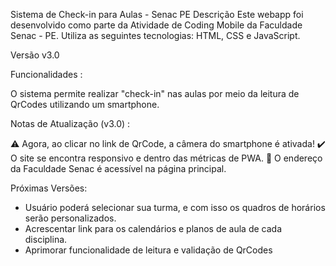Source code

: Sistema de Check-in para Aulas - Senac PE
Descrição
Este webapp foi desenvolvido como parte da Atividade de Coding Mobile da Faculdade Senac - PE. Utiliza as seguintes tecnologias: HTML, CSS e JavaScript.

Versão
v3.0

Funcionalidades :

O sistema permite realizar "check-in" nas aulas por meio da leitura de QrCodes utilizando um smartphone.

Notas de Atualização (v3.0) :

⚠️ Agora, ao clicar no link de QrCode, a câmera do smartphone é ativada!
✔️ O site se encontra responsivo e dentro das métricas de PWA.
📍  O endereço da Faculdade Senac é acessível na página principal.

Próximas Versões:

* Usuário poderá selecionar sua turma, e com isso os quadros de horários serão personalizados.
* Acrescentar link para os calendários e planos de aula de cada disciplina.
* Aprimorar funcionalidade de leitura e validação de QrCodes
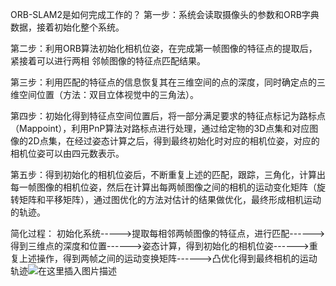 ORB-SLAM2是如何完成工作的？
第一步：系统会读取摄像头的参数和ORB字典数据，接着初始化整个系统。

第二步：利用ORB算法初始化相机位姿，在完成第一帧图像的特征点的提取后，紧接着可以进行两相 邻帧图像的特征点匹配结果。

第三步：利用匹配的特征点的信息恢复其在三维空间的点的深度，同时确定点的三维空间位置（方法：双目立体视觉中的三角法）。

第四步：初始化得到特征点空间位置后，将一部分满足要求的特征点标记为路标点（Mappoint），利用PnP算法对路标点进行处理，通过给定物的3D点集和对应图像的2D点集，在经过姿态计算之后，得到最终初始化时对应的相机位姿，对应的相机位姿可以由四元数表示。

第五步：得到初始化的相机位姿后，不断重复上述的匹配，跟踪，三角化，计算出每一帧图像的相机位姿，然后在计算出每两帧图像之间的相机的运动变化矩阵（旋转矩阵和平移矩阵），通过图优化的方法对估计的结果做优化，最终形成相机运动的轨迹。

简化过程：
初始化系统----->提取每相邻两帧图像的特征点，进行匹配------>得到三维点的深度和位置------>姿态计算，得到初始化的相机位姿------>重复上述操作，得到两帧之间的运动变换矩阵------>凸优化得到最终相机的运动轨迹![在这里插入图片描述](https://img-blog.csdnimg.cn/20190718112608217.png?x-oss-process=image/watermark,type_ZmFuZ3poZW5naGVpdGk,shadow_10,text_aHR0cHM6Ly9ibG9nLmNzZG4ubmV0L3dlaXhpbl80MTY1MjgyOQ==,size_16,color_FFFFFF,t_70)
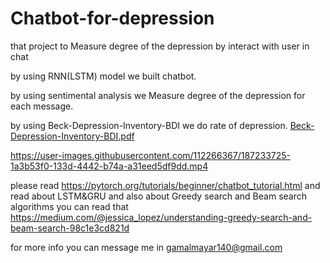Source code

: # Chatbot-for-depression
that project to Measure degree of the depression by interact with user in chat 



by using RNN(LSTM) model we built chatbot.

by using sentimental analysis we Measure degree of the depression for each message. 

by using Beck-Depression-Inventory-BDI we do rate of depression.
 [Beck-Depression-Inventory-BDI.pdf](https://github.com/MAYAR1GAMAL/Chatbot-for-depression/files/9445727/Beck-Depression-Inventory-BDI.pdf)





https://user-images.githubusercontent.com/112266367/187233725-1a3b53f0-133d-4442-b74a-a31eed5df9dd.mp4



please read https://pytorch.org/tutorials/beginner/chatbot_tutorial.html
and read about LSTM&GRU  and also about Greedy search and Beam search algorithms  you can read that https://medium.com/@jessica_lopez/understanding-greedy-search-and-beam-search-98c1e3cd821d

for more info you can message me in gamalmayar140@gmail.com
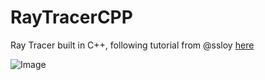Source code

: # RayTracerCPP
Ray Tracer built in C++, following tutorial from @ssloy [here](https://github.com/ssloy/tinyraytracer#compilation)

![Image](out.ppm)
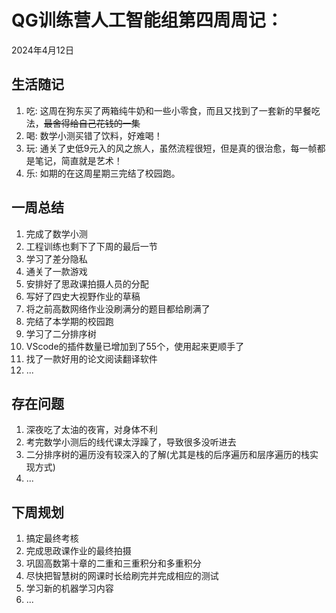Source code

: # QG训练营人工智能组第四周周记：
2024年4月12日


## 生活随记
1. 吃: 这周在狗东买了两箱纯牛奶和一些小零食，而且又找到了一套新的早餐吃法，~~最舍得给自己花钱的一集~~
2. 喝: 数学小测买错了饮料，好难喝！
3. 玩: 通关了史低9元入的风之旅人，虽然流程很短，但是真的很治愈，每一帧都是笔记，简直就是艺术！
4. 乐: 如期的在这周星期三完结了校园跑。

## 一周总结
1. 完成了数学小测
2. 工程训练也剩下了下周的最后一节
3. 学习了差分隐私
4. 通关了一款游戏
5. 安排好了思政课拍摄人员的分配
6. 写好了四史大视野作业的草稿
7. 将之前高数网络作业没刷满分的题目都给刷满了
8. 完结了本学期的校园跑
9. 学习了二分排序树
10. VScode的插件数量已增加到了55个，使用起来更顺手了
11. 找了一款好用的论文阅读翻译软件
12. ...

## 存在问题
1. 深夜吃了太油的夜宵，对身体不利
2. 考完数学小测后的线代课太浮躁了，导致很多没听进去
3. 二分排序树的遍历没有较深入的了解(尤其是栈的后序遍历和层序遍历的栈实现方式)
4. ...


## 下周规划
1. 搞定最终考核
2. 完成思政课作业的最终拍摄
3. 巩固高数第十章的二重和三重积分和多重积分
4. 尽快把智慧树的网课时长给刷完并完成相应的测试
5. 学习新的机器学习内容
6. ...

**Work request:**
Each line from the one containing "3. 二分排序树的遍历没有较" to the end of the records should be echoed exactly, and no other line.

**Response to this task:**
3. 二分排序树的遍历没有较深入的了解(尤其是栈的后序遍历和层序遍历的栈实现方式)
4. ...


## 下周规划
1. 搞定最终考核
2. 完成思政课作业的最终拍摄
3. 巩固高数第十章的二重和三重积分和多重积分
4. 尽快把智慧树的网课时长给刷完并完成相应的测试
5. 学习新的机器学习内容
6. ...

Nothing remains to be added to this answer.